* Bundestag okays euro fund changes, as expected
* Vote details will show if Merkel put down internal revolt
* Weak internal support would undermine chancellor
(Recasts with parliament backing new fund powers, debate)
By Stephen Brown and Madeline Chambers
BERLIN, Sept 29 Germany's parliament approved
new powers for the euro zone's crisis fund on Thursday but it
was not clear if Angela Merkel got enough votes from her
coalition to silence rebels worried about funding a series of
bailouts of countries like Greece.
Support from the opposition meant there had been no doubt
Germany would okay new powers for the European Financial
Stability Facility (EFSF), which some countries like Finland
have ratified but others, including Slovakia, are disputing.
The Bundestag's (lower house of parliament) deputy speaker
Wolfgang Thierse said 523 lawmakers had voted for the bill, 85
against with only three had abstentions.
If a breakdown of votes expected take up to an hour more
shows the bill only got through thanks to the centre-left
opposition, it would undermine the conservative chancellor's
ability to pilot fresh measures to combat the euro crisis.
Merkel had tried to assure her coalition that taxpayers'
money would not be wasted by supporting bailout measures -- but
she could not rule out that the money might be written off if,
as financial markets increasingly fear, Greece defaults.
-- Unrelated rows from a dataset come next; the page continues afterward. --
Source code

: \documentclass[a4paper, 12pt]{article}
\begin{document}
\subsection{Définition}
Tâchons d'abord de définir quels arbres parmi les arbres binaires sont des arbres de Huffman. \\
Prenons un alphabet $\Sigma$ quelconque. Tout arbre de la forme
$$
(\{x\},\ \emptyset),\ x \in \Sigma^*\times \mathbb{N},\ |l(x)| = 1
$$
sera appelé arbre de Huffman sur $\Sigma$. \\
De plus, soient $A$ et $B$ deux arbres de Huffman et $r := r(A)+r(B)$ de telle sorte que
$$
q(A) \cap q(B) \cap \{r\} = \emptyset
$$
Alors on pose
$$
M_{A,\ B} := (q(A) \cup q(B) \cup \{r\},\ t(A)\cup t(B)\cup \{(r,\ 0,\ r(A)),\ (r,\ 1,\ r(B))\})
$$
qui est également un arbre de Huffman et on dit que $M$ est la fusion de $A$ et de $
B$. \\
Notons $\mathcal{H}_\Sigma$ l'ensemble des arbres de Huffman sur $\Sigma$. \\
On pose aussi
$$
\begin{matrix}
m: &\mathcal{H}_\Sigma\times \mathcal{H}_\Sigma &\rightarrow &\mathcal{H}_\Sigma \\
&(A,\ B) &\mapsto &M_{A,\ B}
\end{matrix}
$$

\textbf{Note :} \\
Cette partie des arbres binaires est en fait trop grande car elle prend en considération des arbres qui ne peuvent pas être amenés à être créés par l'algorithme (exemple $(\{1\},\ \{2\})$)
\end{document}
Germany will shoulder up to 211 billion euros of the fund's
440 billion euros worth of guarantees, but critics fear it is
already clear this will not be enough and taxpayers will be
asked for more.
That impression was reinforced by talk at the International
Monetary Fund last weekend of the need to beef up the EFSF even
more -- on top of the extra powers decided by European leaders
in July -- by leveraging its capital and bring forward the
permanent scheme supposed to replace it in mid-2013.
Finance Minister Wolfgang Schaeuble told the Bundestag
(lower house of parliament) in a fiery debate before the vote
it was "indecent" to speculate at this point about Germany being
asked to contribute more to the EFSF.
"We're borrowing money from our children to put in a
showcase and it is money that we don't have," said one rebel in
Merkel's Christian Democratic Union (CDU), Klaus-Peter Willsch.
RESCUE THE EURO OR THE FDP
Merkel is often accused in Europe and at home of dithering
on the euro crisis and if she did not win the EFSF vote on her
own terms, it would damage her hopes of taking the conservative
bloc she has led for 11 years into the next elections in 2013.
International auditors return to Athens on Thursday to
deliver their verdict on whether Greece's tougher austerity
measures qualify for further aid.
The chancellor has told Greece she wants to wait for the
results of an audit by the "troika" of the European Union,
European Central Bank and IMF to see whether its findings "tell
us we will have to renegotiate or not".
Such talk by Merkel and other German officials may refer to
raising the level of private creditor involvement in the Greek
bailout, by getting them to accept bigger potential losses -- or
"haircuts" -- on their Greek sovereign bond investments.
Senior coalition figures like Economy Minister Philipp
Roesler, head of Merkel's Free Democrat (FDP) partners, have
already said an "orderly" Greek default should not be taboo.
With a core of naysayers in the CDU, its Bavarian allies the
CSU and the FDP, the vote was being scrutinised to see how close
Merkel got to a convincing 311 'yes' votes from her own bloc in
the 620-seat Bundestag.
If there are more than 19 rebels, Merkel will have passed
the EFSF thanks to the centre-left opposition and may have to
rethink how to address growing discontent among her supporters
and the population at large about the euro zone debt crisis.
Sentiment remains divided. Even though labour unions called
on MPs to back the measure, the conservatives' "Mittelstand"
small business alliance had urged MPs to vote 'no'.
The opposition Social Democrats (SPD) and Greens have won a
run of state elections this year and, with two more votes in
coming months on the second Greek bailout and a permanent
mechanism to succeed the EFSF, portray themselves as defenders
of the single currency.
With the FDP's popularity sliding to just 2 percent in some
recent polls and state elections, and the party increasingly
critical of euro zone bailouts, it often appears more of a
liability than an asset for Merkel.
"In the end, the chancellor will have to decide: either she
wants to rescue the euro or the FDP," said former SPD foreign
minister Frank-Walter Steinmeier of the SPD to Bild newspaper.